-------- DATA FOR THIS TASK

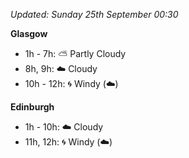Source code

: *Updated: Sunday 25th September 00:30*

**Glasgow**

* 1h - 7h: :partly_sunny: Partly Cloudy
* 8h, 9h: :cloud: Cloudy
* 10h - 12h: :cyclone: Windy (:cloud:)

**Edinburgh**

* 1h - 10h: :cloud: Cloudy
* 11h, 12h: :cyclone: Windy (:cloud:)
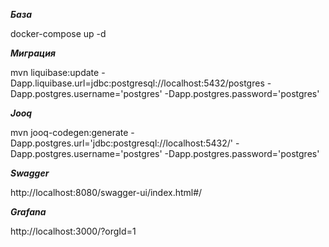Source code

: ***База***

docker-compose up -d

***Миграция***

mvn liquibase:update -Dapp.liquibase.url=jdbc:postgresql://localhost:5432/postgres -Dapp.postgres.username='postgres' -Dapp.postgres.password='postgres'

***Jooq***

mvn jooq-codegen:generate -Dapp.postgres.url='jdbc:postgresql://localhost:5432/' -Dapp.postgres.username='postgres' -Dapp.postgres.password='postgres'

***Swagger***

http://localhost:8080/swagger-ui/index.html#/

***Grafana***

http://localhost:3000/?orgId=1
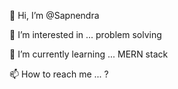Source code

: 👋 Hi, I’m @Sapnendra

👀 I’m interested in ... problem solving

🌱 I’m currently learning ... MERN stack

📫 How to reach me ... ?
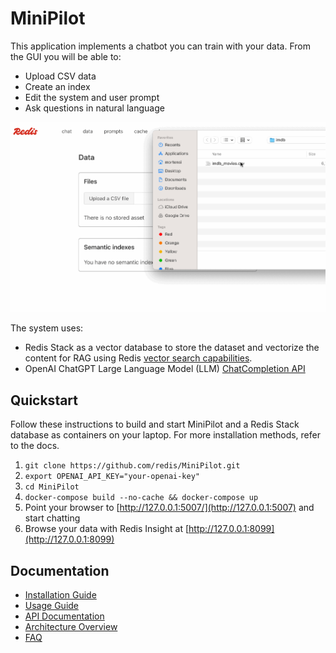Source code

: # MiniPilot

This application implements a chatbot you can train with your data. From the GUI you will be able to:

- Upload CSV data
- Create an index
- Edit the system and user prompt
- Ask questions in natural language

![demo](src/static/images/minipilot.gif)

The system uses:

- Redis Stack as a vector database to store the dataset and vectorize the content for RAG using Redis [vector search capabilities](https://redis.io/docs/latest/develop/interact/search-and-query/advanced-concepts/vectors/).
- OpenAI ChatGPT Large Language Model (LLM) [ChatCompletion API](https://platform.openai.com/docs/guides/gpt/chat-completions-api)

## Quickstart

Follow these instructions to build and start MiniPilot and a Redis Stack database as containers on your laptop. For more installation methods, refer to the docs.

1. `git clone https://github.com/redis/MiniPilot.git`
2. `export OPENAI_API_KEY="your-openai-key"`
2. `cd MiniPilot`
3. `docker-compose build --no-cache && docker-compose up`
4. Point your browser to [http://127.0.0.1:5007/](http://127.0.0.1:5007) and start chatting
5. Browse your data with Redis Insight at [http://127.0.0.1:8099](http://127.0.0.1:8099)

## Documentation
- [Installation Guide](docs/installation.md)
- [Usage Guide](docs/usage.md)
- [API Documentation](docs/api.md)
- [Architecture Overview](docs/architecture.md)
- [FAQ](docs/faq.md)


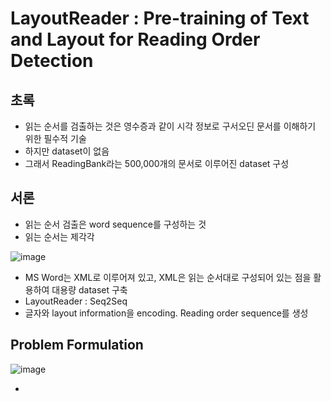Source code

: # LayoutReader : Pre-training of Text and Layout for Reading Order Detection

## 초록
- 읽는 순서를 검출하는 것은 영수증과 같이 시각 정보로 구서오딘 문서를 이해하기 위한 필수적 기술
- 하지만 dataset이 없음
- 그래서 ReadingBank라는 500,000개의 문서로 이루어진 dataset 구성

## 서론
- 읽는 순서 검출은 word sequence를 구성하는 것
- 읽는 순서는 제각각

![image](https://github.com/user-attachments/assets/a1a46e1c-6eb5-42f8-a78f-1be4b46fb9b1)

- MS Word는 XML로 이루어져 있고, XML은 읽는 순서대로 구성되어 있는 점을 활용하여 대용량 dataset 구축
- LayoutReader : Seq2Seq
- 글자와 layout information을 encoding. Reading order sequence를 생성

## Problem Formulation

![image](https://github.com/user-attachments/assets/f60e95c6-aeae-4ad6-b437-1bd2c6a58acc)

- 
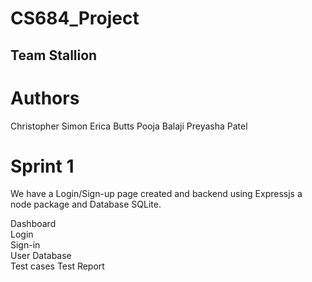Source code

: # CS684_Project

## Team Stallion

# Authors

Christopher Simon
Erica Butts
Pooja Balaji
Preyasha Patel

# Sprint 1 

We have a Login/Sign-up page created and backend using Expressjs a node package and Database SQLite. 

Dashboard\
Login\
Sign-in\
User Database\
Test cases
Test Report
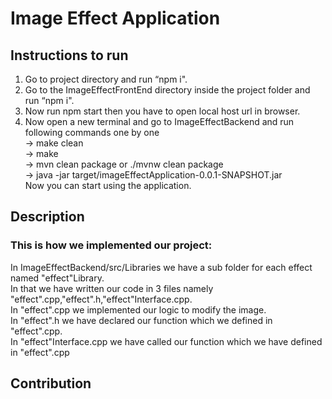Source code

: # Image Effect Application

## Instructions to run
1. Go to project directory and run “npm i".
2. Go to the ImageEffectFrontEnd directory inside the project folder and run “npm i".
3. Now run npm start then you have to open local host url in browser.
4. Now open a new terminal and go to ImageEffectBackend and run following commands one by one  
-> make clean  
-> make  
-> mvn clean package  or ./mvnw clean package   
-> java -jar target/imageEffectApplication-0.0.1-SNAPSHOT.jar   
Now you can start using the application.  

## Description
### This is how we implemented our project:
In ImageEffectBackend/src/Libraries we have a sub folder for each effect named "effect"Library.  
In that we have written our code in 3 files namely "effect".cpp,"effect".h,"effect"Interface.cpp.  
In "effect".cpp we implemented our logic to modify the image.    
In "effect".h we have declared our function which we defined in "effect".cpp.   
In "effect"Interface.cpp we have called our function which we have defined in "effect".cpp    


## Contribution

----------------

## DESCRIPTION OF THE TASK:
Set down again, exactly, every line above from the one with "- [FAQ](docs/faq.md)" down to the one with "### This is", both ends included. No pictures, and nothing else.

## SOLUTION FOR THIS PROBLEM:
- [FAQ](docs/faq.md)


Source code

: # LayoutReader : Pre-training of Text and Layout for Reading Order Detection

## 초록
- 읽는 순서를 검출하는 것은 영수증과 같이 시각 정보로 구서오딘 문서를 이해하기 위한 필수적 기술
- 하지만 dataset이 없음
- 그래서 ReadingBank라는 500,000개의 문서로 이루어진 dataset 구성

## 서론
- 읽는 순서 검출은 word sequence를 구성하는 것
- 읽는 순서는 제각각

![image](https://github.com/user-attachments/assets/a1a46e1c-6eb5-42f8-a78f-1be4b46fb9b1)

- MS Word는 XML로 이루어져 있고, XML은 읽는 순서대로 구성되어 있는 점을 활용하여 대용량 dataset 구축
- LayoutReader : Seq2Seq
- 글자와 layout information을 encoding. Reading order sequence를 생성

## Problem Formulation

![image](https://github.com/user-attachments/assets/f60e95c6-aeae-4ad6-b437-1bd2c6a58acc)

- 
Source code

: # CS684_Project

## Team Stallion

# Authors

Christopher Simon
Erica Butts
Pooja Balaji
Preyasha Patel

# Sprint 1 

We have a Login/Sign-up page created and backend using Expressjs a node package and Database SQLite. 

Dashboard\
Login\
Sign-in\
User Database\
Test cases
Test Report
Source code

: # Image Effect Application

## Instructions to run
1. Go to project directory and run “npm i".
2. Go to the ImageEffectFrontEnd directory inside the project folder and run “npm i".
3. Now run npm start then you have to open local host url in browser.
4. Now open a new terminal and go to ImageEffectBackend and run following commands one by one  
-> make clean  
-> make  
-> mvn clean package  or ./mvnw clean package   
-> java -jar target/imageEffectApplication-0.0.1-SNAPSHOT.jar   
Now you can start using the application.  

## Description
### This is how we implemented our project:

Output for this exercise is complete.